Imec’s latest research has made significant progress in EUV processes, masks, and metrology. Particularly, prepared for enabling high-numerical aperture (High-NA) extreme ultraviolet (EUV) lithography.

Accordingly, key achievements came from resist and underlayer development, mask enhancement, and optical proximity correction (OPC) development. Furthermore, on at-resolution field stitching, reduction of stochastic failures, and improved metrology and inspection. Thus, imec demonstrates readiness for transferring the EUV processes into the joint imec-ASML High-NA EUV Lab, built around the first prototype High-NA EUV scanner.

Imec is presenting this breakthrough at the ongoing 2024 Advanced Lithography + Patterning Conference.

Steven Scheer, senior vice president of Advanced Patterning, Process and Materials at imec: “The first High-NA EUV scanner (TWINSCAN EXE:5000) has been assembled by ASML and the first wafers will be exposed soon.
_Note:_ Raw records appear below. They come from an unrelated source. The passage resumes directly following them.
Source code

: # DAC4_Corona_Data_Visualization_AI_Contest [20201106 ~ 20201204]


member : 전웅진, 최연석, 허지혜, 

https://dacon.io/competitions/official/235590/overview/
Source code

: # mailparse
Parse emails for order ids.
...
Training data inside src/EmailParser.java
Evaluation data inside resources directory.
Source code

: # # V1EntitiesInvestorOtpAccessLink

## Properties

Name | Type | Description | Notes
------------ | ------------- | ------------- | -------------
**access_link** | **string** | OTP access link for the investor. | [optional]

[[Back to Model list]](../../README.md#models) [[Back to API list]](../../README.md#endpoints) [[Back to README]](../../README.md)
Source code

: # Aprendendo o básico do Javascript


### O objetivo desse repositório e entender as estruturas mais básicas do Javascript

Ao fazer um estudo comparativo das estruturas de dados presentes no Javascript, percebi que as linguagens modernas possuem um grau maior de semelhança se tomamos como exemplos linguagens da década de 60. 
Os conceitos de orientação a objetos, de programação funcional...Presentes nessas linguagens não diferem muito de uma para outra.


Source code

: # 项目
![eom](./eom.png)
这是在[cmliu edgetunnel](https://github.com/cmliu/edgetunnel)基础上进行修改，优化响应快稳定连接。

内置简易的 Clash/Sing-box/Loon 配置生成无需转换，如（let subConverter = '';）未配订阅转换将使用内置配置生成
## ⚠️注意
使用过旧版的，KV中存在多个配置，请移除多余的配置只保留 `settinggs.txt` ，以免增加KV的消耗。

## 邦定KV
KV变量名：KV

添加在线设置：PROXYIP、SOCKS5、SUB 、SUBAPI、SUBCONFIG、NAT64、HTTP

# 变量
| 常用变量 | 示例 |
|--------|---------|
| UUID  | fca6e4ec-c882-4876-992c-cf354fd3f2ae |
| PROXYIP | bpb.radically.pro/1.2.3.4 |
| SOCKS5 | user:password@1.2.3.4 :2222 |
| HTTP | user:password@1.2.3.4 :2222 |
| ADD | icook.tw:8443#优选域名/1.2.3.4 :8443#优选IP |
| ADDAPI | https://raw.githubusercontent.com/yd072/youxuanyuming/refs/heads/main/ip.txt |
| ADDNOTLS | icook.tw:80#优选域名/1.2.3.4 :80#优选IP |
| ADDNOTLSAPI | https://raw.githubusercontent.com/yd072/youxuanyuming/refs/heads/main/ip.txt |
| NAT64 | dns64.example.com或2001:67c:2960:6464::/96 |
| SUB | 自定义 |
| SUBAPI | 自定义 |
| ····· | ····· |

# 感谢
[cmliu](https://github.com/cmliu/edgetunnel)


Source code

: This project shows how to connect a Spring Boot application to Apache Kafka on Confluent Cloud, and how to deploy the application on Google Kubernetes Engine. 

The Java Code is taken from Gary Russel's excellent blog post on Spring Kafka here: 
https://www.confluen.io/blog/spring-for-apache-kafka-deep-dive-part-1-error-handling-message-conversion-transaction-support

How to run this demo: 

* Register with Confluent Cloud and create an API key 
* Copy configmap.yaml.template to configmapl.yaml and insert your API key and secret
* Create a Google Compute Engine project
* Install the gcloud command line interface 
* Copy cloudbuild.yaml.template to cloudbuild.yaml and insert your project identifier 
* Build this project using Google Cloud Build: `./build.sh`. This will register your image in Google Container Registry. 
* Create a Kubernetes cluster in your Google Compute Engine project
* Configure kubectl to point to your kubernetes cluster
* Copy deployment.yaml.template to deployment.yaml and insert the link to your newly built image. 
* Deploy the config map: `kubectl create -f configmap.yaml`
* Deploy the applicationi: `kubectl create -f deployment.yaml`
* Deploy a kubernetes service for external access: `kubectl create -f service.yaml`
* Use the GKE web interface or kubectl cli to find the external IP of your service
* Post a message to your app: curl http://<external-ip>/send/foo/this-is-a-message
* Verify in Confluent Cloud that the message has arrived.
In the next few months, the joint imec-ASML High-NA EUV Lab will be operational, and access will be provided to the High-NA customers. The High-NA EUV lab, with the installed equipment and processes, enables an early start of High-NA EUV learning for the customers before tools are operational in their fabs.”

In addition, Scheer said, “It has been imec’s role, in tight collaboration with ASML and our extended supplier network, to ensure timely availability of advanced resist materials, photomasks, metrology techniques, (anamorphic) imaging strategies, and patterning techniques. Readiness of these processes for High-NA enablement is shown in more than 25 papers presented at the 2024 SPIE Adv Litho & Patt Conference.” 

Wide Acceptance Among Chipmakers

Field stitching is a key enabler in High-NA: field stitching is necessary because of the anamorphic lens (i.e., a lens with different de-magnification in the x and y directions). Thus, resulting in field sizes of half of the conventional scanner field size. For that reason, imec will share the latest insights that enable at-resolution stitching based on the progress of the work with ASML and the mask shop partners on imec’s NXE:3400C scanner. At-resolution stitching will reduce the need for design changes to cope with the field size reduction. 

On the material and process side, it is clear that metal-oxide resists (MORs) are still in the lead for metal line/space patterns. Thus, imec will present the advancements of MOR in terms of EUV dose-to-yield reduction. The selection of the specific underlayer, optimization of the development process, choice of mask absorber, mask bias, and mask tonality were leading to a more than 20% dose reduction for lines and spaces, without increased roughness or stochastic failures. Also, tip-to-tip dimensions did not have negative impact by these dose reduction activities. The dose reduction work continues and has high level of appreciation by chip makers, since it leads to EUV cost reduction due to the higher scanner throughput.

Best Known Methods

The use of MOR resists with a binary bright field mask for contact hole patterning got an unexpected result. Particularly, it achieved a 6% dose reduction with a 30% local CD uniformity (LCDU) improvement after pattern transfer when comparing to a positive tone chemically amplified resist (CAR) and a binary dark field mask transferred in the same stack. A remaining concern of bright field masks for contact holes is the mask quality and defectivity. Thus, this will need careful investigation to make MOR an option for contact holes. Until then, positive tone CAR resists with dark field masks will be the leading candidates for contact and via patterning in High-NA EUV.

Moreover, high-NA also requires improvements in metrology and inspection, giving the higher resolution (by the high NA) and thinner films (by the reduced depth of focus (DOF)). Imec will present new results on e-beam and deep-UV (DUV) inspection, showing that new best-known methods (BKMs) are in place to find High-NA relevant stochastic patterning failures, such as hexagonal contact holes. In addition, several machine learning techniques (based on denoising SEM micrographs) will be proposed to facilitate the small defect inspection and classification.

Finally, imaging improvements through source-mask optimizations and anamorphic mask OPC (considering the need for stitching) will be presented by imec and partners.